Fatta eccezione delle superstar, i nostri musei languono, in generale, tra mancanza di fondi, contratti intoccabili spesso figli di un’epoca di familismo amorale e di collaborazioni esterne per sopperire a tali inefficienze senza infrangere le regole in termini di pareggio di bilancio e in termini di assunzioni.
Si badi bene, ciò non significa che la cultura non sia un settore economico di tutto rispetto, ma è pur sempre un settore in cui esiste uno squilibrio tra offerta di lavoro qualificata e effettiva capacità di assorbimento della stessa da parte degli operatori economici (pubblici e privati).
Certo, ci sono poi le industrie creative. Ma anche lì coesistono pochi agglomerati industriali e miriadi di piccoli tentativi di autoimprenditorialità, molti dei quali non sarebbero nati se ci fossero state condizioni di mercato più favorevoli (con imprese che assumevano, ad esempio).
Questa piccola autoimprenditorialità è il frutto della propaganda delle start-up. Fenomeno potenzialmente importantissimo, se solo ci fosse un sistema finanziario e fiscale di supporto che, evidentemente, nel nostro Paese manca.
Bisogna prendere atto che da queste narrazioni possono derivare scelte collettive, quali la scelta della carriera accademica da intraprendere o aprire una società utilizzando i soldi dei genitori come capitale iniziale, entrambe condizioni dalle quali può derivare una tendenziale erosione dei risparmi e non un effetto positivo sull’economia reale nel suo complesso.
È importante, una volta per tutte, affermare che la “profezia che si autoavvera” non si basa sulla semplice “narrazione”. È piuttosto il risultato di una serie di “scelte” che portano, essendo sicuri che si verificherà un evento, a far sì che quell’evento divenga reale.
Quindi può andare anche bene la narrazione della cultura motrice di sviluppo, ma se e soltanto se nel frattempo ci sono azioni reali a sostegno di tale visione.
Se ci limitiamo soltanto a “raccontare”, utilizzando tutti gli aggregati che ci tornano utili, una visione del mondo, e nel frattempo non facciamo nulla, ma nulla, affinché tale visione possa trovare concretezza non facciamo altro che agire da ciarlatani. Venditori di fumo.

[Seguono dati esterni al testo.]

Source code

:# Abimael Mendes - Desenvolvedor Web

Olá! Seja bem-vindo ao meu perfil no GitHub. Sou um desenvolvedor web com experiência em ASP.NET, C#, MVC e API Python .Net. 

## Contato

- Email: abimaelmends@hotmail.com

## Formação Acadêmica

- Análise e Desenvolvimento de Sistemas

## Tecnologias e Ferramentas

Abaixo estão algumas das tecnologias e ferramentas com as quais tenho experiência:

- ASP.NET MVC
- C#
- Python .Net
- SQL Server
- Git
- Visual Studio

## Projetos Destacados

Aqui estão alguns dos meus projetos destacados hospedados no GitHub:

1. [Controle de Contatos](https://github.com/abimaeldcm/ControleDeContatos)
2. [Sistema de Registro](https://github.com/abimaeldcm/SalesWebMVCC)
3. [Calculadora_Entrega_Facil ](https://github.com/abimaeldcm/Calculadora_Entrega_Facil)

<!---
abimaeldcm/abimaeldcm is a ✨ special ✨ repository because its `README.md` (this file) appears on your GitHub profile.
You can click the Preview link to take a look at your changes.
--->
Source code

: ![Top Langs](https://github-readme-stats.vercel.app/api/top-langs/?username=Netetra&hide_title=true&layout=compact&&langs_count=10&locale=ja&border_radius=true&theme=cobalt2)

La verità è che la cultura, e più nel dettaglio, le industrie culturali e creative, sono un settore con notevole margine di sviluppo, nel quale possono confluire azioni di tipo istituzionale, interventi imprenditoriali di medie dimensioni e anche interessi di natura finanziaria di medio-lungo periodo.
Sono però un settore in cui la mortalità delle imprese è ancora alta, e in cui la concorrenza sul lato dell’offerta del lavoro è molto forte, condizioni che, in genere, conducono alla riduzione del valore-uomo.
Sono un mondo bellissimo e competitivo, che genera valore aggiunto ma che non ha ancora raggiunto una cornice istituzionale di riferimento. Sono un’opportunità di crescita personale e professionale che comporta, anche più che in altri settori, dei rischi, che possono concretizzarsi in precariato, stipendi più bassi rispetto a settori analoghi, e anche disoccupazione.
Sono però un settore nel quale, con competenze diversificate, con coraggio e voglia di investire su sé stessi, si possono ottenere soddisfazioni economiche, anche importanti, e soprattutto, la consapevolezza di aver generato valore per il territorio.
Non sono però la nuova Mecca dell’imprenditoria e della finanza. Non sono l’El Dorado dei futuri laureati.
Sono un settore economico. E in quanto tale, hanno dei costi e dei benefici, che chi decide di intraprendere deve conoscere.
Promuovere la Cultura come il grande boom economico a bordo di Vespa e spaghetti nei pic-nic è irresponsabile.